Press statement by YB Kelvin Yii:
The Ministry of Health must make transparent the selection criteria for permanent posting for contract healthcare workers and also announce concrete plans to resolve the long-standing contract issues among health care workers around the country, including proper distributions and placements in places of urgent needs especially in Sabah and Sarawak.
I send my utmost congratulations to the new 203, UD43 Contract Medical Officers from the 3rd cohort 2017 batch who were recently offered permanent posting and will be posted throughout the country to serve starting 2nd August 2021. I wish them all their best in their service to our people and country.
However, the core issues when it comes to transparency and clarity in selection criteria is still not addressed. This calls the need for the whole selection to be more transparent so that there is not only greater certainty in selection, but also to remove any “perception” of favouritism, bias, or even discrimination in selection.
If the criteria are more transparent and ‘certain’, then the junior doctors can be better prepared and know for certain what they need to work for in order to achieve their target in obtaining a permanent posting. This may resolve a lot of the uneasiness and feeling of being under-appreciated that they are feeling now.

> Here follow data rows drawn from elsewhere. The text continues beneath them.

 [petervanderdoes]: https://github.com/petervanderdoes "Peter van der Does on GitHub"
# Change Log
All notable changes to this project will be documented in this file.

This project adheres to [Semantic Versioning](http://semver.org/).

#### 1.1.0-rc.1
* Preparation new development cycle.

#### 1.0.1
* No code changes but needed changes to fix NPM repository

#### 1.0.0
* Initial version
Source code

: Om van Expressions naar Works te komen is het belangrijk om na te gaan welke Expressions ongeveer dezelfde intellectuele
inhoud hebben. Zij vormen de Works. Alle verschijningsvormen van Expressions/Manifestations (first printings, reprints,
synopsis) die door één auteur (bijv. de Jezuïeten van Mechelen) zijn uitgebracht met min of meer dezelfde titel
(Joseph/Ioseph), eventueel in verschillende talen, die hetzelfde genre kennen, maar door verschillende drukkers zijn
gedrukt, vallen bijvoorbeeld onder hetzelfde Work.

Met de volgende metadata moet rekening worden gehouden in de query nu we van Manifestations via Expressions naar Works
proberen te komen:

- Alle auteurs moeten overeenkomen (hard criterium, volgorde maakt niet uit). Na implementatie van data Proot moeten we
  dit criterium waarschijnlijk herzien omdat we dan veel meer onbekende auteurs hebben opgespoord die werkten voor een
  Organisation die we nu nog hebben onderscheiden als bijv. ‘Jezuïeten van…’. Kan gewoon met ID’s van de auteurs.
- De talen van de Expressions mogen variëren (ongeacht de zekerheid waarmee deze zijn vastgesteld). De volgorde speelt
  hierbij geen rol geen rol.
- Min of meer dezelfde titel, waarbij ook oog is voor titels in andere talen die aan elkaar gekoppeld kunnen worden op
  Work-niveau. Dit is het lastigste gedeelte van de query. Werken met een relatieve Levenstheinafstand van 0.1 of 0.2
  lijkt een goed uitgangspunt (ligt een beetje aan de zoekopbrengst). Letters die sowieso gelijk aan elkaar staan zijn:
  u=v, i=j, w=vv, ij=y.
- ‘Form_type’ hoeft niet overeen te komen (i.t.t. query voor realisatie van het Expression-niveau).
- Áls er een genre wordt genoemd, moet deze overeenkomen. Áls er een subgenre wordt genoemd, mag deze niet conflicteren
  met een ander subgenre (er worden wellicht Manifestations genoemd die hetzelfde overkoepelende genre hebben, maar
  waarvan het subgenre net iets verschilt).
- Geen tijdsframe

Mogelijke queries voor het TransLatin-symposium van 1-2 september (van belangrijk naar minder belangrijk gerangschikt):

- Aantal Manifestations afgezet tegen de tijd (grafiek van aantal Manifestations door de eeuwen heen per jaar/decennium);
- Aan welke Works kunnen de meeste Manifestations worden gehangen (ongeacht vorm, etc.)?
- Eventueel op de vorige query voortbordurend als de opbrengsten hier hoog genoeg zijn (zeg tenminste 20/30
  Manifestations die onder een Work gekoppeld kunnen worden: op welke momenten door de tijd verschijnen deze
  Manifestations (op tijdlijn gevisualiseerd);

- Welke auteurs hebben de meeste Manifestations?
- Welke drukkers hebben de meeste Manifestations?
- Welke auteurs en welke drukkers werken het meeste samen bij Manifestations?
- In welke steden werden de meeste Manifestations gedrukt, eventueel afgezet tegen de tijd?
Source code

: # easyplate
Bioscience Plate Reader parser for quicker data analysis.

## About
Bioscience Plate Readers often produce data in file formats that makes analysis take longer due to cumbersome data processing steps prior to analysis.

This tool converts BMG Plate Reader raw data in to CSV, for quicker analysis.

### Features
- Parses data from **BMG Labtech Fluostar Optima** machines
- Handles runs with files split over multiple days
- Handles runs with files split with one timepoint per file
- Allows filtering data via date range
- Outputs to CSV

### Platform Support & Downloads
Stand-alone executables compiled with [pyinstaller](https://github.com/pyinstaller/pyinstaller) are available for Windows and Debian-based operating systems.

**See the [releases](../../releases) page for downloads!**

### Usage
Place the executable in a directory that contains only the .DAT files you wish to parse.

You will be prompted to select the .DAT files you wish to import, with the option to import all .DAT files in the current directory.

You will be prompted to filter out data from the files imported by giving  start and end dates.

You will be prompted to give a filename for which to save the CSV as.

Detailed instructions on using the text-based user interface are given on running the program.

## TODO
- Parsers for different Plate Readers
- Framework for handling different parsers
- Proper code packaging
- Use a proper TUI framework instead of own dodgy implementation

On top of that, I would also like to question both the Ministry of Health and the Public Service Department (JPA), why is that in this batch, out of the 203 that were offered permanent posting, none of them are Sarawakians even though 102 of the 203 were asked to report duty in hospitals in Sarawak?
Over the years, many West Malaysian doctors have been transferred to Sarawak and even though they were dedicated and diligent in serving in Sarawak, in most cases, these arrangements were not permanent. In most cases, eventually they are transferred back to their home states after their two-year compulsory service with the government, whether to be closer to their family back home or other legitimate reasons.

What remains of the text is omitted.